§ **Brief**
Please write out, exactly as given, the line that contains "WildMagicRoller in its" and all lines that follow it through the end of the listing, and nothing else.

━━━━━━━━━━━━━━━━━━━━

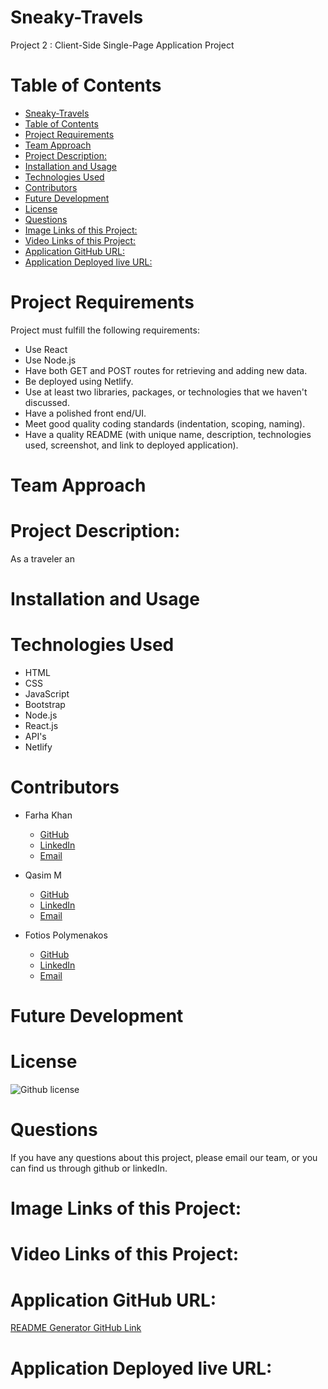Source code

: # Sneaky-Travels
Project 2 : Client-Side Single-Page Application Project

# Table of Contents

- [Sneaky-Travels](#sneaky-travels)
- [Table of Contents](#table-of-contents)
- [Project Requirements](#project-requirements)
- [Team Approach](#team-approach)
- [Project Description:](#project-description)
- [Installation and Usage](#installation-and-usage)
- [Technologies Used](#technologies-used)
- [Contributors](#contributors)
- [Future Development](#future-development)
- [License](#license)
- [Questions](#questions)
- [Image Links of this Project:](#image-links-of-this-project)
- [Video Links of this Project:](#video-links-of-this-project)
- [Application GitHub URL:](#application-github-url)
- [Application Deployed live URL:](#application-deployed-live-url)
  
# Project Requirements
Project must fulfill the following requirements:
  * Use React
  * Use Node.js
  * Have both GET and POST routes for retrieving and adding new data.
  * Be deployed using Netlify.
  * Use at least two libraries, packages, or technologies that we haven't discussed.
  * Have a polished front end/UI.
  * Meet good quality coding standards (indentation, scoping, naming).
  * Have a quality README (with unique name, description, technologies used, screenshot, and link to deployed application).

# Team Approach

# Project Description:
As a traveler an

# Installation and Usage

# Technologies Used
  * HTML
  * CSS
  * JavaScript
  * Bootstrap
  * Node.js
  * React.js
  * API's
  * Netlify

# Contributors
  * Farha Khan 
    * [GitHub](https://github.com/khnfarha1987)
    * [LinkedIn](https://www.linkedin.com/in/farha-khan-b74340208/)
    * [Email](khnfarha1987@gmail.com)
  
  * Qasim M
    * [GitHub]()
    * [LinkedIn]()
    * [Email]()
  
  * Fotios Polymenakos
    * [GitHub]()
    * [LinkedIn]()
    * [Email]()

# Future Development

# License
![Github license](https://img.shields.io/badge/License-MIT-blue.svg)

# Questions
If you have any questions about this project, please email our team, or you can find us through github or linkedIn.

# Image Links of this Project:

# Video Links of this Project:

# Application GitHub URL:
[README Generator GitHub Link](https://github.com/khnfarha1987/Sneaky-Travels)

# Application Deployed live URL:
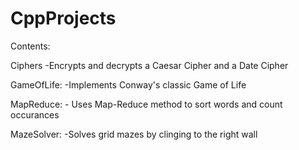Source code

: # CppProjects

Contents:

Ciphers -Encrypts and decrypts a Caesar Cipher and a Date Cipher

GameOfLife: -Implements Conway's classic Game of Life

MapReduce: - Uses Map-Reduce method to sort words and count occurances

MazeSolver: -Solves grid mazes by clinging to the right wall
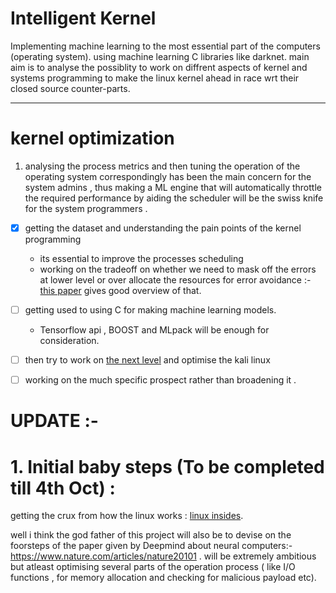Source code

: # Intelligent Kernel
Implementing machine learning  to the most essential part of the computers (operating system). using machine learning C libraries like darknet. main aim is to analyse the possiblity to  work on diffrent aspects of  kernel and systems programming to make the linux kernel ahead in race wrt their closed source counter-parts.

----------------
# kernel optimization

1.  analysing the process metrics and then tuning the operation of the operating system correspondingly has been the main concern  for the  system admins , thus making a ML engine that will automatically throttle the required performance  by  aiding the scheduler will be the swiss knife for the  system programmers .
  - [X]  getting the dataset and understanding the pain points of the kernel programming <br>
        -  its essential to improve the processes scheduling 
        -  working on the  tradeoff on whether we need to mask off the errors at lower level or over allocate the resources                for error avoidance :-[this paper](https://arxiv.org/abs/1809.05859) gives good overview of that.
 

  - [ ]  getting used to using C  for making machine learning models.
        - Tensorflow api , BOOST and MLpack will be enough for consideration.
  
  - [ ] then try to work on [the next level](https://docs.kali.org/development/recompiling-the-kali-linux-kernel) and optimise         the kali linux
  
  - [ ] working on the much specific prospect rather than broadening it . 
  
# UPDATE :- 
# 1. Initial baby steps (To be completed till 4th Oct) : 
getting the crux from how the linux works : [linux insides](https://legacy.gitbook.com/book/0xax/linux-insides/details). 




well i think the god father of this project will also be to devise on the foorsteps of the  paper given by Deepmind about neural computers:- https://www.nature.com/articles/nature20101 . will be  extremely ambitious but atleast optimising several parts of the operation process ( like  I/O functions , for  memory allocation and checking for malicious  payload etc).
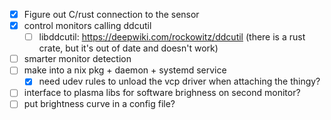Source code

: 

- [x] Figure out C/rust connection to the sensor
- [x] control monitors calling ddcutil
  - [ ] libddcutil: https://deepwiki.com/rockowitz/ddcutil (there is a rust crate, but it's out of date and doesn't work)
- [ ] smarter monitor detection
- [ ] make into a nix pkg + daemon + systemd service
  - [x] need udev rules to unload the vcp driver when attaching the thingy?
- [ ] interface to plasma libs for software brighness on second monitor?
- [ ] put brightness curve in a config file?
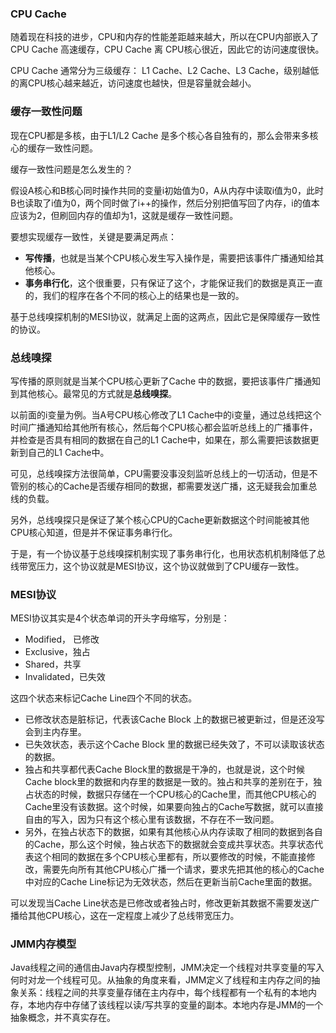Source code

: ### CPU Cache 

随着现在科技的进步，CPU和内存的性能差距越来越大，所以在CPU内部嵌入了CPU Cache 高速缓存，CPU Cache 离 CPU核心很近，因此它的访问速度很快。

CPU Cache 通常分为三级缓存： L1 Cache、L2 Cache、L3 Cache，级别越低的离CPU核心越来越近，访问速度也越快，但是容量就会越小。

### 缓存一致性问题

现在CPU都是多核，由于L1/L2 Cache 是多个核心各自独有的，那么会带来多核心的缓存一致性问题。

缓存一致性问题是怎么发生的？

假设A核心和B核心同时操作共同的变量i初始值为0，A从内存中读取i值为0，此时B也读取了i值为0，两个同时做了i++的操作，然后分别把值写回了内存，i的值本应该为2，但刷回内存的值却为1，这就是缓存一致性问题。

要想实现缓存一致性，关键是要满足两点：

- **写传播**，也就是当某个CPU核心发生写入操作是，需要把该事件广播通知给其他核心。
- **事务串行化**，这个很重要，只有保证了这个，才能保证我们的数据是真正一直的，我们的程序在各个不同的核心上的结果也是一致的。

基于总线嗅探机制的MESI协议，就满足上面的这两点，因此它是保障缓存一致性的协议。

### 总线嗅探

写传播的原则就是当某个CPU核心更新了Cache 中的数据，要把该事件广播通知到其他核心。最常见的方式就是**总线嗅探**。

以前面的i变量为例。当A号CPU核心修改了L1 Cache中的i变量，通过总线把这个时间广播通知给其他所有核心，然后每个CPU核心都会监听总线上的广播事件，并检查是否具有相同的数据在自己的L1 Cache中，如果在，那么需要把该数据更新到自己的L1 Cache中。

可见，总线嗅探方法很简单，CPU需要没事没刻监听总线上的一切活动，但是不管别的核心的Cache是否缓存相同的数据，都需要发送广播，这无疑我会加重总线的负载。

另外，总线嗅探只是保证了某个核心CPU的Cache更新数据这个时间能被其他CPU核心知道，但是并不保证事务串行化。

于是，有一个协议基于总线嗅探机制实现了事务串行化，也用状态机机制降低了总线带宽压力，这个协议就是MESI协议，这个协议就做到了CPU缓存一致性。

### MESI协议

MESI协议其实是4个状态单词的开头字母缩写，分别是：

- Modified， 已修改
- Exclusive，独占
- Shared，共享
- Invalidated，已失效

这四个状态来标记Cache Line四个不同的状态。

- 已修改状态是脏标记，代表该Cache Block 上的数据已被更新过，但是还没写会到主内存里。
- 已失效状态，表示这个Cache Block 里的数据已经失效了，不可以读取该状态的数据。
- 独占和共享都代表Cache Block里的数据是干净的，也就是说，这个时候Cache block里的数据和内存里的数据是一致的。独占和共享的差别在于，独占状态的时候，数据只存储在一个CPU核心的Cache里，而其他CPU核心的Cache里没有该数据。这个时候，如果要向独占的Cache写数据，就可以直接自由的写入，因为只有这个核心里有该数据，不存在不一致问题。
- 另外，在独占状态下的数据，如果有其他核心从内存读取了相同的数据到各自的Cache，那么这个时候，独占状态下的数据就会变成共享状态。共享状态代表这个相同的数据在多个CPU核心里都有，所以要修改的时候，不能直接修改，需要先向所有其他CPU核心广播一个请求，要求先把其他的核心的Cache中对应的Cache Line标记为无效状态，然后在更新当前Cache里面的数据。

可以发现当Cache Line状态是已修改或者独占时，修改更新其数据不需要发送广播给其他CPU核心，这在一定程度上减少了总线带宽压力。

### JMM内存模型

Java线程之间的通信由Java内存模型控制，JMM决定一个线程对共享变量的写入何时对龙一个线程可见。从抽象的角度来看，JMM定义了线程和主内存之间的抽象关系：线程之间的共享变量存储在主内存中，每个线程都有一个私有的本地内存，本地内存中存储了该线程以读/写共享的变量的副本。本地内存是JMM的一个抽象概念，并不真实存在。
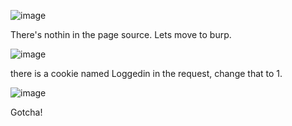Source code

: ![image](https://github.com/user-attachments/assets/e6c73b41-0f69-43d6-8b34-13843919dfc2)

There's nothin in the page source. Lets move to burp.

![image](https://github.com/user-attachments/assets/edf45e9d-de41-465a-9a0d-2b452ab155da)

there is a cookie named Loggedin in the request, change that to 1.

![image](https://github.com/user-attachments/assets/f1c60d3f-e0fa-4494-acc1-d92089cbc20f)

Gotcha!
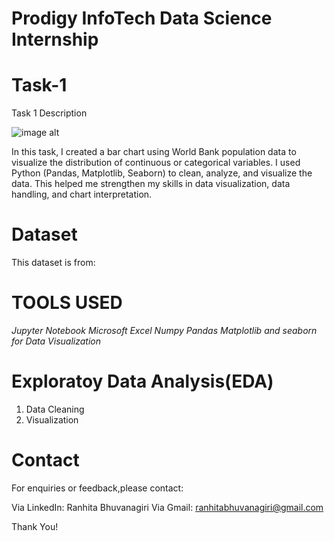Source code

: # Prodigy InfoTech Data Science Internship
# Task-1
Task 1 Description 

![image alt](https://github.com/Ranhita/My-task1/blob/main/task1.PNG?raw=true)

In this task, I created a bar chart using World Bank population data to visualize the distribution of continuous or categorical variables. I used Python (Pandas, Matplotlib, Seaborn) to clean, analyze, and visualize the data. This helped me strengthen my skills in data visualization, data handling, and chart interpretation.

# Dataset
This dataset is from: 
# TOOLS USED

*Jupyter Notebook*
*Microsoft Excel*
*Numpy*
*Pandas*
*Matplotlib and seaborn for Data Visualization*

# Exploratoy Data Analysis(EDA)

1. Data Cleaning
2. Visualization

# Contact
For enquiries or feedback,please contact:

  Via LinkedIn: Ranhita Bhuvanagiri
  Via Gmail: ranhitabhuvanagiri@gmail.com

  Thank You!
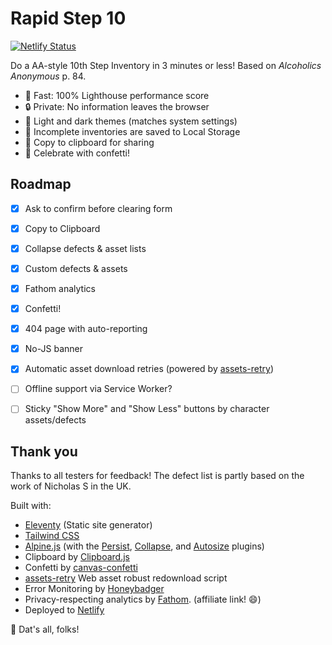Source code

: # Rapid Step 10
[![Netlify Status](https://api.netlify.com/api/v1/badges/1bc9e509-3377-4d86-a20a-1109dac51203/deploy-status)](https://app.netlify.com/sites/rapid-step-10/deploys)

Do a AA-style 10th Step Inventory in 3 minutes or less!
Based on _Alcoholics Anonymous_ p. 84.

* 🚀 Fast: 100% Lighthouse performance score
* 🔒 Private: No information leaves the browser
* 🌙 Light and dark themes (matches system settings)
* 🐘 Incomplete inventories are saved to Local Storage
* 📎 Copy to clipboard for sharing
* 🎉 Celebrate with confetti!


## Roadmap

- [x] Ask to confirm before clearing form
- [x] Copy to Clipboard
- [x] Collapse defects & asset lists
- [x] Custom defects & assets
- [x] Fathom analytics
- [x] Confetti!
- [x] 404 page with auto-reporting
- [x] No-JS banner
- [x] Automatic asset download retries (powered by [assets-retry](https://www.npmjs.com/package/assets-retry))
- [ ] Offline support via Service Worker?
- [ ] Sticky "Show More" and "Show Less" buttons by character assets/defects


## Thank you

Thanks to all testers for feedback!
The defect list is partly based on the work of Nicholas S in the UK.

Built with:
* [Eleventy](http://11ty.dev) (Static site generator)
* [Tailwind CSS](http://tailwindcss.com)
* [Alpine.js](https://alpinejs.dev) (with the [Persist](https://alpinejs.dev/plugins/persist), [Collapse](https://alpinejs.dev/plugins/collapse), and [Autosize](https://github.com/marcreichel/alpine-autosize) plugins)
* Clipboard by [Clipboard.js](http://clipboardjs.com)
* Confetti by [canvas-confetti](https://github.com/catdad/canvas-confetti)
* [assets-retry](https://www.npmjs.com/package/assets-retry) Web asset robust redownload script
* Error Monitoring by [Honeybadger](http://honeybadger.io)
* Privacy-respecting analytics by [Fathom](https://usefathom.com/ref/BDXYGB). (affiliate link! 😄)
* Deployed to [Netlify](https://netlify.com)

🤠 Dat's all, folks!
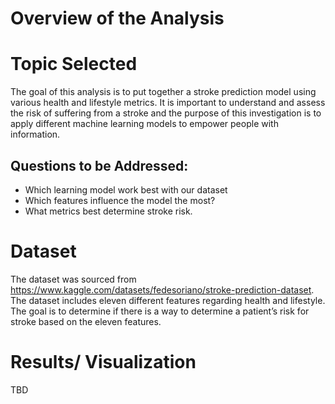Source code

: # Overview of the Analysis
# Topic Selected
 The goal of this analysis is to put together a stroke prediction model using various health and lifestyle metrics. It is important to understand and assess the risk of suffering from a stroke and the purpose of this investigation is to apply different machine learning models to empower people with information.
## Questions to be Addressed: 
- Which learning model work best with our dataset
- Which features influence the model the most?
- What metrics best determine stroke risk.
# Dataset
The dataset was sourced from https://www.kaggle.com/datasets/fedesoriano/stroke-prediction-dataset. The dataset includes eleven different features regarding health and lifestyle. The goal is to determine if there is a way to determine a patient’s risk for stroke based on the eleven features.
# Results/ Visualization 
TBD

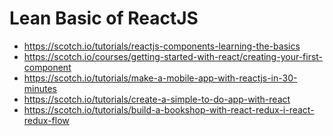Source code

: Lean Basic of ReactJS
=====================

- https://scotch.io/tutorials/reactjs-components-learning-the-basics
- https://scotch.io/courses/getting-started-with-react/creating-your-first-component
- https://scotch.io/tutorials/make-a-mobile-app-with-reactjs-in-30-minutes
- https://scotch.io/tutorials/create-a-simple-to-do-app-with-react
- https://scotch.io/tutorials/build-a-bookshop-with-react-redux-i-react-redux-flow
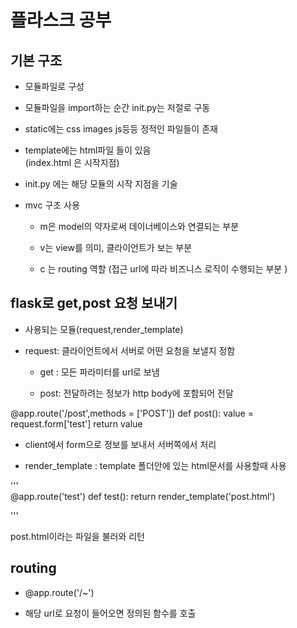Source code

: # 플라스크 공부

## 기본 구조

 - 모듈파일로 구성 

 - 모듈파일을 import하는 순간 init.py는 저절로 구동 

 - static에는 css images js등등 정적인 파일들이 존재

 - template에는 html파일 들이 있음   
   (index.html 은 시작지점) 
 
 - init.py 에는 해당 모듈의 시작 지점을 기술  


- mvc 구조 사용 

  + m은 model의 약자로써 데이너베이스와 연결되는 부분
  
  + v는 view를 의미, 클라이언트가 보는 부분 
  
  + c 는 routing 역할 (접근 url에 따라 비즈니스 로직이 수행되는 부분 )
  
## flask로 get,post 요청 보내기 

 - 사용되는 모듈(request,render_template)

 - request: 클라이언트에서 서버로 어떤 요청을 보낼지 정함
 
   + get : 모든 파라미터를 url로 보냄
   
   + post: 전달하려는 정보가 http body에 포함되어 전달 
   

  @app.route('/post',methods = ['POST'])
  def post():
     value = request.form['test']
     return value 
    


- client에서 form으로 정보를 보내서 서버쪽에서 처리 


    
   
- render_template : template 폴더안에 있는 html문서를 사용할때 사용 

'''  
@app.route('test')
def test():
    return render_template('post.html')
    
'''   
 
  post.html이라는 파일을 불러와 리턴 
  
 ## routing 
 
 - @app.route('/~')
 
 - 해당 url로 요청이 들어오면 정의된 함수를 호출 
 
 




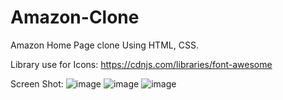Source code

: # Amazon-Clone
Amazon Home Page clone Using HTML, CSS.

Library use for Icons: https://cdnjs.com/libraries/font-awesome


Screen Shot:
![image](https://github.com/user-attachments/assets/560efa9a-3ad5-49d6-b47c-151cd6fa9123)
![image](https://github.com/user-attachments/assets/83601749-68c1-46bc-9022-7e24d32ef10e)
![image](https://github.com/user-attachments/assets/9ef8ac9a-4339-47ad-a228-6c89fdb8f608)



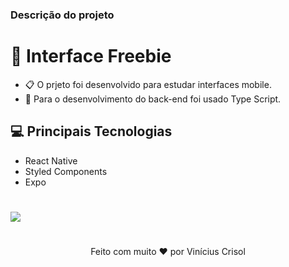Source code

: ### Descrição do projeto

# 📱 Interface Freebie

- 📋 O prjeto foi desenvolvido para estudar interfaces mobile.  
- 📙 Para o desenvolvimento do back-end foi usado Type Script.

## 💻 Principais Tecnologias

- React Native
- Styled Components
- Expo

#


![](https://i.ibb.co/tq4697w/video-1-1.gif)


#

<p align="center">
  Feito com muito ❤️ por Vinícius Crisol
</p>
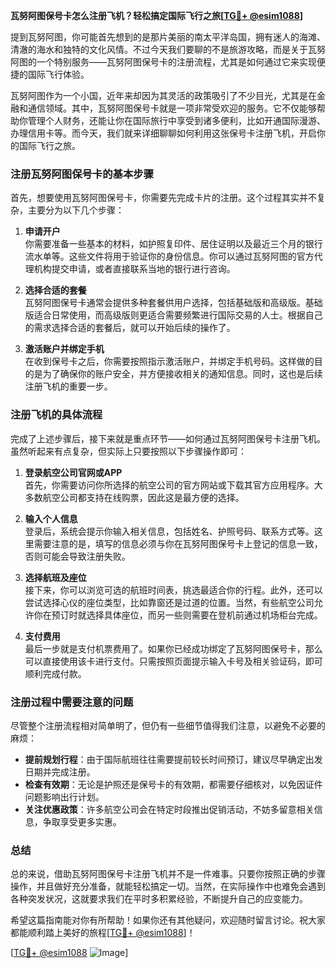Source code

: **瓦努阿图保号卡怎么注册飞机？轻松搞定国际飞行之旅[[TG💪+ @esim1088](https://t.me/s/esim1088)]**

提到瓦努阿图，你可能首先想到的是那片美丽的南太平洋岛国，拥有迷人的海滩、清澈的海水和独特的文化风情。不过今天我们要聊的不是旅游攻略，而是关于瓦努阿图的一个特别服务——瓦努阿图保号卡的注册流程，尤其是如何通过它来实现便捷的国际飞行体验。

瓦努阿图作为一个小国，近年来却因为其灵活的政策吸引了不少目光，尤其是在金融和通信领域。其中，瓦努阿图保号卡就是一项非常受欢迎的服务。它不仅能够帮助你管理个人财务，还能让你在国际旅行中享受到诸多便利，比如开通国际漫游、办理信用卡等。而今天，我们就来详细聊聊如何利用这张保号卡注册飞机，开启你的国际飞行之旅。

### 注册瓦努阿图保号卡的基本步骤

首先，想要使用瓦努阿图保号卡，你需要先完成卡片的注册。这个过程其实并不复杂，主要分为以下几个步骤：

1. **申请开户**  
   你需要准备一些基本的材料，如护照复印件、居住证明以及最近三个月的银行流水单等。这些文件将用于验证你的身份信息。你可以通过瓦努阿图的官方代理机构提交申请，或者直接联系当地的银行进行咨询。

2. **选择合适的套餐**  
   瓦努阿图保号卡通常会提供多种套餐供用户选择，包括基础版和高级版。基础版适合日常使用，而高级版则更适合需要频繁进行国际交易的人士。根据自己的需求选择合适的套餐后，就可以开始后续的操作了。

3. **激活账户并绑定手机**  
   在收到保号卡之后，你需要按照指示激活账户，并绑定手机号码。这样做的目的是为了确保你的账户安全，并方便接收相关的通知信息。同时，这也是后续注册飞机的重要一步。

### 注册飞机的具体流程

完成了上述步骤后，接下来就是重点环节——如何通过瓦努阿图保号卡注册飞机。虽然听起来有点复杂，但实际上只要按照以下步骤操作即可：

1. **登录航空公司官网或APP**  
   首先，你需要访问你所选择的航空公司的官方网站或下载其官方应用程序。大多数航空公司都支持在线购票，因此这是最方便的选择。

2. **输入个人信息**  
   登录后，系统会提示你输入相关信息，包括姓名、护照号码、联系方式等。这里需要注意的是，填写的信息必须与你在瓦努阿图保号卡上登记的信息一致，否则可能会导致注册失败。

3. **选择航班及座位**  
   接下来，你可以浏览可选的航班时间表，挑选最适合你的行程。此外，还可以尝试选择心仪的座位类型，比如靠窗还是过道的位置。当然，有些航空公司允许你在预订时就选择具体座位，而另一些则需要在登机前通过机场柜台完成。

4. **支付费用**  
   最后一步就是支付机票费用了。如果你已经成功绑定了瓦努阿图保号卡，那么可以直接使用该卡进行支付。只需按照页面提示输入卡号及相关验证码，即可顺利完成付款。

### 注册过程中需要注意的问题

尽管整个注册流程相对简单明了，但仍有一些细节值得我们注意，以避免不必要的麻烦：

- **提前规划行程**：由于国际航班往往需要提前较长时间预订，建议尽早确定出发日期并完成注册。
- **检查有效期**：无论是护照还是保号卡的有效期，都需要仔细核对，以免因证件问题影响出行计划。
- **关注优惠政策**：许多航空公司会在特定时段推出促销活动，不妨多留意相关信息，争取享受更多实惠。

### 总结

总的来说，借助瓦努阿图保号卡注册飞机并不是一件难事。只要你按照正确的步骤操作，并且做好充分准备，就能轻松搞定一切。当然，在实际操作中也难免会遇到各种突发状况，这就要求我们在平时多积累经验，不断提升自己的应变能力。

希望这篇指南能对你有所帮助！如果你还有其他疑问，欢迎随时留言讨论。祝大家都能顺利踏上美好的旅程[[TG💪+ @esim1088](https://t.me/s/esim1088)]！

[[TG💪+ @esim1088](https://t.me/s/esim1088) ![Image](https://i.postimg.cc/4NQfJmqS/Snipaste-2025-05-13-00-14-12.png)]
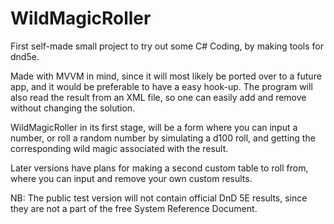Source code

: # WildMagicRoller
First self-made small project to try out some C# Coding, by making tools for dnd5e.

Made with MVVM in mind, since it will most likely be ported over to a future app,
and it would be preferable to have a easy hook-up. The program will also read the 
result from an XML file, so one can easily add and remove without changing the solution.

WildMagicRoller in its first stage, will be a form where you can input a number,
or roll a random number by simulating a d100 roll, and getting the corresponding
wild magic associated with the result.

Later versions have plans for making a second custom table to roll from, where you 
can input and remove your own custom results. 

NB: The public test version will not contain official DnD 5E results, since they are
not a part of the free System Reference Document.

━━━━━━━━━━━━━━━━━━━━

§ **Result**
WildMagicRoller in its first stage, will be a form where you can input a number,
or roll a random number by simulating a d100 roll, and getting the corresponding
wild magic associated with the result.

Later versions have plans for making a second custom table to roll from, where you 
can input and remove your own custom results. 

NB: The public test version will not contain official DnD 5E results, since they are
not a part of the free System Reference Document.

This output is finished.